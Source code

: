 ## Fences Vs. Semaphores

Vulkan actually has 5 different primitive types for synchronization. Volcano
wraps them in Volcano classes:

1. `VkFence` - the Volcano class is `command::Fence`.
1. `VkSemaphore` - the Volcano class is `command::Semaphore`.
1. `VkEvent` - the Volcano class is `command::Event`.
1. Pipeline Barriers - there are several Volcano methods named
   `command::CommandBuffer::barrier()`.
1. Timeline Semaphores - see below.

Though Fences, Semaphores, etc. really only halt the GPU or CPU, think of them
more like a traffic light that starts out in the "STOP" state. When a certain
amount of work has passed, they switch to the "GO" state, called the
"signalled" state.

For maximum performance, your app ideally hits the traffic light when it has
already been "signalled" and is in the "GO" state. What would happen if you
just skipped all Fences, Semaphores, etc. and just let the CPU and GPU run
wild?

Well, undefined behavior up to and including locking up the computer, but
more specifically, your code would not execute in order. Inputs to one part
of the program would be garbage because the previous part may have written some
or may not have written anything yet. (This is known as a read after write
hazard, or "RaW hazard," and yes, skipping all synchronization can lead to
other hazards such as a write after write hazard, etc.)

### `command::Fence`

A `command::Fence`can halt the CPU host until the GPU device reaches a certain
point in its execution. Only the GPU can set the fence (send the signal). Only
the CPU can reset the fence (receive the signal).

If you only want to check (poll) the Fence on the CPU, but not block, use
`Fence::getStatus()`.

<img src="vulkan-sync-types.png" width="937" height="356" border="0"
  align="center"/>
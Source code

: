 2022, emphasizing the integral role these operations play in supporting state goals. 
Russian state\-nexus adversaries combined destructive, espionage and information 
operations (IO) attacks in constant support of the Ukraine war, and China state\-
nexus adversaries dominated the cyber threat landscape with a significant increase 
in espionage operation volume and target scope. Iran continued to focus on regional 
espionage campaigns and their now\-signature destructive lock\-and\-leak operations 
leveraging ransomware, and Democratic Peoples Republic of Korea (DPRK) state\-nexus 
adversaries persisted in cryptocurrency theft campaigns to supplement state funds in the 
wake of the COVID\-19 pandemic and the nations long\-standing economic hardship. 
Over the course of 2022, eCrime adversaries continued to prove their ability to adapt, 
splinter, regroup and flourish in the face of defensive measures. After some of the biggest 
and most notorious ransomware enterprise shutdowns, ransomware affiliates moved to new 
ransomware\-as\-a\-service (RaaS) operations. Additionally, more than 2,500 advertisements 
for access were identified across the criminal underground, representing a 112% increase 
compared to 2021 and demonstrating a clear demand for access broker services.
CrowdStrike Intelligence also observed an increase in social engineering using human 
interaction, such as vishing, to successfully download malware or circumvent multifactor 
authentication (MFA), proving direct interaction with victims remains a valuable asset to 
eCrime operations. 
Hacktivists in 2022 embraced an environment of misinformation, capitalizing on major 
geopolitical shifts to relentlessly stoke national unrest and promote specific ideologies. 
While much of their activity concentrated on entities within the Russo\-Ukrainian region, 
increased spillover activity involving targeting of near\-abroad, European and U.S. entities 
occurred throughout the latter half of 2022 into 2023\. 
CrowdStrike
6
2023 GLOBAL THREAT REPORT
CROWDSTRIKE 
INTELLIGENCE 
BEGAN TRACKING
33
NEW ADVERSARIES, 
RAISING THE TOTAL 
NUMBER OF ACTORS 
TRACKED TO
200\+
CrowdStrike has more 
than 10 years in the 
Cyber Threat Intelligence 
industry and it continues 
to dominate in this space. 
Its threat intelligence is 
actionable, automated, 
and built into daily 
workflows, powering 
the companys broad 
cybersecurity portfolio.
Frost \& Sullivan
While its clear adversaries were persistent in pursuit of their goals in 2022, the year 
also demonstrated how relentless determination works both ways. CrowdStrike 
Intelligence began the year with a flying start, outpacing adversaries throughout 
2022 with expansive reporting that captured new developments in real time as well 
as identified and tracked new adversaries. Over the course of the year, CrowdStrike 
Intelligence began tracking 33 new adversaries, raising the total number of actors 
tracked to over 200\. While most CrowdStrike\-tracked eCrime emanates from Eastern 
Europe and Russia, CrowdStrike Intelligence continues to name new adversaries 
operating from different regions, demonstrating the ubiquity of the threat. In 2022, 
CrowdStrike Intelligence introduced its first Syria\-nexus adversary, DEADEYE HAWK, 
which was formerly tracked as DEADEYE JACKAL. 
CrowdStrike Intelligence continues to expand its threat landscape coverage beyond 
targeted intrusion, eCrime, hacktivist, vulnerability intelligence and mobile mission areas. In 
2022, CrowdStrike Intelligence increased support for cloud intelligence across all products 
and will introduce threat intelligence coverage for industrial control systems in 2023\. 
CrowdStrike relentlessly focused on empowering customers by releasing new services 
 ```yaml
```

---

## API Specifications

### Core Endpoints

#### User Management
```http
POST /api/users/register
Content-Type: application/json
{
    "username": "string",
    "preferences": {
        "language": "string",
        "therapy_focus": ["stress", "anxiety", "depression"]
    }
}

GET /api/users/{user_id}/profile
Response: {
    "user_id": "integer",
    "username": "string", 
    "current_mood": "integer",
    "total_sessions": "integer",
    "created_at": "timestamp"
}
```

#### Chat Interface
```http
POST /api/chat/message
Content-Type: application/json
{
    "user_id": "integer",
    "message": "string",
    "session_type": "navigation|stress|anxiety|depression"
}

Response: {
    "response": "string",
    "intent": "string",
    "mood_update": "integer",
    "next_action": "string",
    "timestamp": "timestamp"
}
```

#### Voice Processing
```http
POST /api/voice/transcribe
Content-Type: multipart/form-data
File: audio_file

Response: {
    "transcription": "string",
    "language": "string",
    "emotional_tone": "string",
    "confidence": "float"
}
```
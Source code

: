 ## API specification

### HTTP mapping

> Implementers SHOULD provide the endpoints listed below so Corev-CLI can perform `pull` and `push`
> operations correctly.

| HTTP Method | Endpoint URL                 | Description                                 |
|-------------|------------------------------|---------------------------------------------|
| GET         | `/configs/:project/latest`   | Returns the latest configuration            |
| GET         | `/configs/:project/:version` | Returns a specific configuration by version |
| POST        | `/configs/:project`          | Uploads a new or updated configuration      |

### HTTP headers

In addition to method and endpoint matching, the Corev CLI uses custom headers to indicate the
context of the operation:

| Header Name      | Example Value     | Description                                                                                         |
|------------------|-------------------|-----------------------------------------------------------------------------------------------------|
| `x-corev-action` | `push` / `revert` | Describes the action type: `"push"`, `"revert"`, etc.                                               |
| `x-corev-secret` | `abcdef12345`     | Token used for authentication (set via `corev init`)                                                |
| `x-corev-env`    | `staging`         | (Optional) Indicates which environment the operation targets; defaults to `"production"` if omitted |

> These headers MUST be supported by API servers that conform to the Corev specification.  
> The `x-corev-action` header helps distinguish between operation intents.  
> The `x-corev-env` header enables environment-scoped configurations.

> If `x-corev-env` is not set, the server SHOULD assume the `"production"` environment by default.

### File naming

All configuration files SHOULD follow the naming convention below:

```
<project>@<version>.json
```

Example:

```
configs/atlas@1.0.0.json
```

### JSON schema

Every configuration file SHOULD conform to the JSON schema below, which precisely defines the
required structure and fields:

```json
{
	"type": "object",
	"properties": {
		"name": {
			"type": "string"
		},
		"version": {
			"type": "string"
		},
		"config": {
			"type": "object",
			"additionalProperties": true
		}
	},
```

◇ ◇ ◇ ◇

REQUIRED WORK: Restate word for word the lines above, beginning at the first one and ending at the line that carries "Well, undefined behavior".

FINISHED TASK:
Source code

: ## Fences Vs. Semaphores

Vulkan actually has 5 different primitive types for synchronization. Volcano
wraps them in Volcano classes:

1. `VkFence` - the Volcano class is `command::Fence`.
1. `VkSemaphore` - the Volcano class is `command::Semaphore`.
1. `VkEvent` - the Volcano class is `command::Event`.
1. Pipeline Barriers - there are several Volcano methods named
   `command::CommandBuffer::barrier()`.
1. Timeline Semaphores - see below.

Though Fences, Semaphores, etc. really only halt the GPU or CPU, think of them
more like a traffic light that starts out in the "STOP" state. When a certain
amount of work has passed, they switch to the "GO" state, called the
"signalled" state.

For maximum performance, your app ideally hits the traffic light when it has
already been "signalled" and is in the "GO" state. What would happen if you
just skipped all Fences, Semaphores, etc. and just let the CPU and GPU run
wild?

Well, undefined behavior up to and including locking up the computer, but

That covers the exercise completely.